A question to my esteemed fellow commentards
I'm a bit in two minds about this sort of thing. Shouldn't it be a better idea to whip up a limited "all read access, no write access" account for this sort of thing, or perhaps parole orders and such? Or perhaps a way to snapshot the entire account and hand that over minus the write access?
This is easily doable in principle; whether facebook can do it is something else entirely. But my question here is, is this a good idea? Should there be a way for the account owner to shut the shoulder surfing account out again? Maybe a "who's looking" indicator?
Or is this just more proof that facebook is evil incarnate? Discuss.

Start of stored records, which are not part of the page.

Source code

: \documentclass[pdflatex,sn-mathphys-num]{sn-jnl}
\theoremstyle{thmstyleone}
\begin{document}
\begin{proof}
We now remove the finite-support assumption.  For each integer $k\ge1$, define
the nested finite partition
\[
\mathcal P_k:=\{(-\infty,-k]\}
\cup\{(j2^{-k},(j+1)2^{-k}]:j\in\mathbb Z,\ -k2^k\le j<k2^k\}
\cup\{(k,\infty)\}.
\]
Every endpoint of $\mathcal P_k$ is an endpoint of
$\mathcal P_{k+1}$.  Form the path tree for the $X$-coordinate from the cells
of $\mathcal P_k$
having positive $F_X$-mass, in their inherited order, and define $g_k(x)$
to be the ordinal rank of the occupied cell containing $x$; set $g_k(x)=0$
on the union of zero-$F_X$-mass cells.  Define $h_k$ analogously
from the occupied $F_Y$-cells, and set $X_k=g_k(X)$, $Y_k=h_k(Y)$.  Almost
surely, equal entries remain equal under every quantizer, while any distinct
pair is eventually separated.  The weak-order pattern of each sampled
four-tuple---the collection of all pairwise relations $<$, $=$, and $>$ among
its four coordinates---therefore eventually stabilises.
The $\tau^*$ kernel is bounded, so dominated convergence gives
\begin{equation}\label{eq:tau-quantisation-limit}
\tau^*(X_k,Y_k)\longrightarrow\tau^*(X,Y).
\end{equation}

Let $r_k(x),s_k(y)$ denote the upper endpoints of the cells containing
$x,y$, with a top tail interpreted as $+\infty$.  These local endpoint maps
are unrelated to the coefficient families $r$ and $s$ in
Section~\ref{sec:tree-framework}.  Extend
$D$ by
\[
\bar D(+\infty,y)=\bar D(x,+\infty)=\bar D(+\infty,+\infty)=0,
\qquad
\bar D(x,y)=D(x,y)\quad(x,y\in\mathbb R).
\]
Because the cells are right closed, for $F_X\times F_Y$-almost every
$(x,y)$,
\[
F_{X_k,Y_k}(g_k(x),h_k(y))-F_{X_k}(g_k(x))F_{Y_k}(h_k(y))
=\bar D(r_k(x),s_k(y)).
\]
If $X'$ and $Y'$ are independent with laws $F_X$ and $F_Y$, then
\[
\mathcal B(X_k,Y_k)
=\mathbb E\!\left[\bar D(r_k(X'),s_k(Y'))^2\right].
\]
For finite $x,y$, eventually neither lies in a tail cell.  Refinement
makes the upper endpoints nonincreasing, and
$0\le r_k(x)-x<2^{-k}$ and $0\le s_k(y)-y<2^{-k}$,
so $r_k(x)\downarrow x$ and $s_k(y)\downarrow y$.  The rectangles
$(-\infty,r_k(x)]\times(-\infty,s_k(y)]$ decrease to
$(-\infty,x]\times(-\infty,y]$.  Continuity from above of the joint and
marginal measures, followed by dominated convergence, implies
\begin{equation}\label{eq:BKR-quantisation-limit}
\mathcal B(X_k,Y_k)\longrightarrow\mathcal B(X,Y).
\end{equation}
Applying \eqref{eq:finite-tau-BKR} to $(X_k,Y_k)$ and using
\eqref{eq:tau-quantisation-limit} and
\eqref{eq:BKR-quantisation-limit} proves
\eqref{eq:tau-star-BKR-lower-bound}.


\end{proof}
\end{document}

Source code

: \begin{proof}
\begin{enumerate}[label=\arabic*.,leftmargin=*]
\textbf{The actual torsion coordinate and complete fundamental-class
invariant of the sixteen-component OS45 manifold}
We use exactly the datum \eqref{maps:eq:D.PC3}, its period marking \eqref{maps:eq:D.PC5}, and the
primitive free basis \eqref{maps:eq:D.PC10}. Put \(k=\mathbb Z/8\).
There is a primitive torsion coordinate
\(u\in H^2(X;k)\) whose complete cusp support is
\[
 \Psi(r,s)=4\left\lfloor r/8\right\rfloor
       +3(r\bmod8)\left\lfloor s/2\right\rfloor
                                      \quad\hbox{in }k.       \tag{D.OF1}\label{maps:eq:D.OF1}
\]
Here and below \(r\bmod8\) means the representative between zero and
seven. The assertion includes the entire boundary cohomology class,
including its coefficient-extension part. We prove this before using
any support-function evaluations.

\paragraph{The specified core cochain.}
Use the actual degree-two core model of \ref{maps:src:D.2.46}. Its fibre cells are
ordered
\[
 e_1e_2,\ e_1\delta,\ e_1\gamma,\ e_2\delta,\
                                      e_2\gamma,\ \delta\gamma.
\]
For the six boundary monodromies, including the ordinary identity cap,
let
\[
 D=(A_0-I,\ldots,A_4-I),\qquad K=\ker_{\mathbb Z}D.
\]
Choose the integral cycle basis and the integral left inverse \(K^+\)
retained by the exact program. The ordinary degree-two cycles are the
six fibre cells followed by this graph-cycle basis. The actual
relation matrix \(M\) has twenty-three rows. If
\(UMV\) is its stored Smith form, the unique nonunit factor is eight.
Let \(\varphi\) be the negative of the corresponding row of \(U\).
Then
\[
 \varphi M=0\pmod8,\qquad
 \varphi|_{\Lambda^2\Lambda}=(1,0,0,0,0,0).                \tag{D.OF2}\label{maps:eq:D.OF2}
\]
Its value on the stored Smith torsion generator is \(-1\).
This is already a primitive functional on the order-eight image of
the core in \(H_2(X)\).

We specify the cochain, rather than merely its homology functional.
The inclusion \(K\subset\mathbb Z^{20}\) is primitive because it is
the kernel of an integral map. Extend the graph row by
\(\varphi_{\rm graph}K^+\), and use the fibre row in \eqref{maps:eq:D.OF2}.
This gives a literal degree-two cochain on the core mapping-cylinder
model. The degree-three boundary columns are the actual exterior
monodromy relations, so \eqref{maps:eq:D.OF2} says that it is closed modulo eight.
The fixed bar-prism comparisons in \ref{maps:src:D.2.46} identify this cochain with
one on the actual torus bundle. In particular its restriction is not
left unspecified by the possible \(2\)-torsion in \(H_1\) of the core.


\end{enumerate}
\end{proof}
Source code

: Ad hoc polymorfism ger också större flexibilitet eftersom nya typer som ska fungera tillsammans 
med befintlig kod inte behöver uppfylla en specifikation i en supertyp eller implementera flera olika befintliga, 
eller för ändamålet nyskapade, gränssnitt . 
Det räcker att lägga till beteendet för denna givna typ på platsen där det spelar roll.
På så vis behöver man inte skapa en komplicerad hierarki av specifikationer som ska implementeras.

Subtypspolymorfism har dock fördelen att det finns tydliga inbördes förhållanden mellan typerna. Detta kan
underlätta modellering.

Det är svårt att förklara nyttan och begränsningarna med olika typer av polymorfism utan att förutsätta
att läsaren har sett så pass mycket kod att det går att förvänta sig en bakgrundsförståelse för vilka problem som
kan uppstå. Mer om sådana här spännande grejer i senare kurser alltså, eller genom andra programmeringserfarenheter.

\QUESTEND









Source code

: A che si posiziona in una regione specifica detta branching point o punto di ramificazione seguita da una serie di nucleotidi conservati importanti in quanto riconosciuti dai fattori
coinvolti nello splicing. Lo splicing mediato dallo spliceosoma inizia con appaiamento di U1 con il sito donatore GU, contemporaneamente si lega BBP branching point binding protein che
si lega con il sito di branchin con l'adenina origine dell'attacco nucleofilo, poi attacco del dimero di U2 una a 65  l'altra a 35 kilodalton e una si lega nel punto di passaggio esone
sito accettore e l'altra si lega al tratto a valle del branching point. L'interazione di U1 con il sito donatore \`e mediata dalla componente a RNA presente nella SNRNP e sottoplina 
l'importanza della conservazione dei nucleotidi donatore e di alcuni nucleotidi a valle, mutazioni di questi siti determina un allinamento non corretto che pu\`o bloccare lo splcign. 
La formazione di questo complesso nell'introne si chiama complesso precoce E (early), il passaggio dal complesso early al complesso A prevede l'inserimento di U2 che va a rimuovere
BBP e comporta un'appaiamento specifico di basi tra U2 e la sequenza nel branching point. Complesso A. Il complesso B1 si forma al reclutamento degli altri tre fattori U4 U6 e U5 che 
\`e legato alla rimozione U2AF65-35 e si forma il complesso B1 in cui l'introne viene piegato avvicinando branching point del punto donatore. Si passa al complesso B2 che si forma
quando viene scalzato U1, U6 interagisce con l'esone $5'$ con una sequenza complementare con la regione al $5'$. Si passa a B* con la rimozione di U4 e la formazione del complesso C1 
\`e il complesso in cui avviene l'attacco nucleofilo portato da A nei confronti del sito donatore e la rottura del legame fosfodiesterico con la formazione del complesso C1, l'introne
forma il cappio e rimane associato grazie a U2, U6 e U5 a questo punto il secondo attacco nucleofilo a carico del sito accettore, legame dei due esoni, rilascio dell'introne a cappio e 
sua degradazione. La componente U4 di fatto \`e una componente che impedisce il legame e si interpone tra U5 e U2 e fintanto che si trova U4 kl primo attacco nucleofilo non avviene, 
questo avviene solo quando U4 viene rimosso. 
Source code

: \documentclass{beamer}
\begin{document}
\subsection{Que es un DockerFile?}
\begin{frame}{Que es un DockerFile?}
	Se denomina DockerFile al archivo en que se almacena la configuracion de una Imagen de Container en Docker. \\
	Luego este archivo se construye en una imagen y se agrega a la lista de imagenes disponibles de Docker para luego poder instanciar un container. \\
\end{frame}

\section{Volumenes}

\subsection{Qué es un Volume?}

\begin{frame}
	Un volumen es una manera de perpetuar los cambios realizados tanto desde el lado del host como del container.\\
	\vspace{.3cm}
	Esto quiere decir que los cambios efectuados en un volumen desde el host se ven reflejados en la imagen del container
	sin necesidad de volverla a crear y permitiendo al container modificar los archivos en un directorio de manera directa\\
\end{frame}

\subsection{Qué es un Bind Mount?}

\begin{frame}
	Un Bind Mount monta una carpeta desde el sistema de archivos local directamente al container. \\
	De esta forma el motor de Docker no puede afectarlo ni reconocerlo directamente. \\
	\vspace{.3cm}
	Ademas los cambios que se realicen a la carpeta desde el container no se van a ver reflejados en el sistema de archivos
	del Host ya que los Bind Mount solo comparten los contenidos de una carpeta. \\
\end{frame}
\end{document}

owns neither an email address nor a computer
I find that quite an impressive feat actually.
Jealous of someone with so much sense and perspicacity. He must have so much more time for useful things and be far less stressed than most of us. All those I know with his approach seem still to have got a life, unlike the sad rest of us.
Once one has made the error of even starting with email etc., one is doomed.
conducts his business over BBM.
Facebook is evil.
Really really stupid
So he's told them both not to post messages claiming to be the other, and thinks that makes it OK?
They don't just get access to the partner's data, they also get full access to the personal and private data of other people who are friends of the partner and have given them access.
What crime have those friends committed, that their private information should be handed out to another person? What happens if that information release actively damages them - will the judge compensate them?